Overview
ParetoQaft/8B-Tulu-full is an 8 billion parameter instruction-following model developed by the Allen Institute for AI, built upon the Llama-3.1-8B base model. It is a key component of the Tülu3 model family, which emphasizes fully open-source data, code, and recipes for advanced post-training techniques. The model is primarily English-language and is released under the Llama 3.1 Community License Agreement.
Key Capabilities & Performance
This model is engineered for state-of-the-art performance across a variety of tasks, including general chat, mathematical reasoning, and instruction following. It demonstrates competitive performance against other 8B-class models, particularly excelling in:
- MATH (4 shot CoT, Flex): Achieves 43.7, outperforming Llama 3.1 8B Instruct (42.5) and Qwen 2.5 7B Instruct (14.8).

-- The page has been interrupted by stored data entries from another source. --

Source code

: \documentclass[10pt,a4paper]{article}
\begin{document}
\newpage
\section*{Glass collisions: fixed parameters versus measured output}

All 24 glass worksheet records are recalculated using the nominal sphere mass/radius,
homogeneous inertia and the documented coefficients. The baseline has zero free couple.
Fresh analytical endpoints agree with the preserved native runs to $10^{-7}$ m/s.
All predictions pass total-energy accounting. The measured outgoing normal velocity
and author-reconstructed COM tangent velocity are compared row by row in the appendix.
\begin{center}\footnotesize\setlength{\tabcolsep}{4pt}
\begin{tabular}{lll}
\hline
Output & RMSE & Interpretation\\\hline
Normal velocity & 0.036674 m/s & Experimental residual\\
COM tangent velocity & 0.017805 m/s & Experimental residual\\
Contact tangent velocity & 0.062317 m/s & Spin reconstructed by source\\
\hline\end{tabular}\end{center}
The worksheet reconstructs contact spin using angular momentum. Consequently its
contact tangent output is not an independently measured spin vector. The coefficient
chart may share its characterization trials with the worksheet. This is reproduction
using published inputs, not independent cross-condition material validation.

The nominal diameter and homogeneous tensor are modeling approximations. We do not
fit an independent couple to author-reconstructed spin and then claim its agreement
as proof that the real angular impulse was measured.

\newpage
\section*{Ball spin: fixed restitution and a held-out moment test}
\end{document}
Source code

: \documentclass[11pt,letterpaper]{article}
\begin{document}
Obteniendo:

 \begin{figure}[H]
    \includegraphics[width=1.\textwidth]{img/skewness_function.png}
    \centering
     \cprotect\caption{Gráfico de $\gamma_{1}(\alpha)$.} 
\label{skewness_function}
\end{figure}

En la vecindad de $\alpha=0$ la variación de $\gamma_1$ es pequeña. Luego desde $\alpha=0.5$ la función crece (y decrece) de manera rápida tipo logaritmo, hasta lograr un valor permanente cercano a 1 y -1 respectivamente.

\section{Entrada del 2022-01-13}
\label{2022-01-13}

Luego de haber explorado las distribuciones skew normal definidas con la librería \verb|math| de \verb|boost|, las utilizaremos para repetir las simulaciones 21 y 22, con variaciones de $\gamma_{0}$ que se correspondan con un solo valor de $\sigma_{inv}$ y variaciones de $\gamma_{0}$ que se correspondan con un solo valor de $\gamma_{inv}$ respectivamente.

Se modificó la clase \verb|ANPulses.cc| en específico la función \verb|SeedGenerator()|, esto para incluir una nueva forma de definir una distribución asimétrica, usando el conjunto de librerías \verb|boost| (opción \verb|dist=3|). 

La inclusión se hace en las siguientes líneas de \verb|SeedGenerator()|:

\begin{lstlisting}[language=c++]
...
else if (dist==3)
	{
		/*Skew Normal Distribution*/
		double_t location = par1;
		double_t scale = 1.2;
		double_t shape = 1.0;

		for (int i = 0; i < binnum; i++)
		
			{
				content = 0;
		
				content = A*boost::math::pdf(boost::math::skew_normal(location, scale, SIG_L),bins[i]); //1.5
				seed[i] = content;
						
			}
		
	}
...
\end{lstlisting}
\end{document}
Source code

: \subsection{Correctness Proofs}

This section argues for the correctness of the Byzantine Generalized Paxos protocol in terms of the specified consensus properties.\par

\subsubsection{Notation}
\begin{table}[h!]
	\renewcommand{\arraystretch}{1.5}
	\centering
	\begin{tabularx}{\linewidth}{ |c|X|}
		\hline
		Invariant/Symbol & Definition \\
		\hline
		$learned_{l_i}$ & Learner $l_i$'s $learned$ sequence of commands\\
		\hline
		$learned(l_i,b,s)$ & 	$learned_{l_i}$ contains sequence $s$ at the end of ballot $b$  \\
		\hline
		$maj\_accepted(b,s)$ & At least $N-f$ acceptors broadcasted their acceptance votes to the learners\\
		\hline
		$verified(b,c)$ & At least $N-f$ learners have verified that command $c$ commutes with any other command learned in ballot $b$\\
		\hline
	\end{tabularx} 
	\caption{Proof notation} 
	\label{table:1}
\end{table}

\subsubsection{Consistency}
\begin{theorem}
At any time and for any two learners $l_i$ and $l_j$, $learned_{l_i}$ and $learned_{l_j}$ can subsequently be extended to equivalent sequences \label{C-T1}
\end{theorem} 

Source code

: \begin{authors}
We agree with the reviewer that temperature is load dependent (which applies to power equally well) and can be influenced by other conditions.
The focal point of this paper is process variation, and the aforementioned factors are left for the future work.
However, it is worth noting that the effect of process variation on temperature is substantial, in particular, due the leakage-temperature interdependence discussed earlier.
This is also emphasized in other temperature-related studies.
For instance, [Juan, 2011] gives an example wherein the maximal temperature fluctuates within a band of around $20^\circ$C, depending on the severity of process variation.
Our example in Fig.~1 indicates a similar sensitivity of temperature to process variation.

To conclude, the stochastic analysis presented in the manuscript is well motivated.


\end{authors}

- GSM8K (8 shot, CoT): Scores 87.6, surpassing Llama 3.1 8B Instruct (83.4).
- IFEval (prompt loose): Reaches 82.4, higher than Llama 3.1 8B Instruct (80.6) and Qwen 2.5 7B Instruct (74.7).
- BigBenchHard (3 shot, CoT): Scores 66.0, significantly higher than Llama 3.1 8B Instruct (62.8) and Qwen 2.5 7B Instruct (21.7).
Training & Usage
The model was fine-tuned using a mix of publicly available, synthetic, and human-created datasets. It supports a maximum sequence length of 4096 during SFT training. The recommended chat template follows a specific user/assistant format, and a default system prompt is provided for use in AI2 demos. Users should be aware that the Tülu3 models have limited safety training and may produce problematic outputs if explicitly prompted.
Good for
- Applications requiring strong instruction following.
- Tasks involving mathematical reasoning and problem-solving.
- Research and educational purposes, leveraging its open-source methodology.
- Developers looking for a Llama 3.1-based model with enhanced performance in specific benchmarks.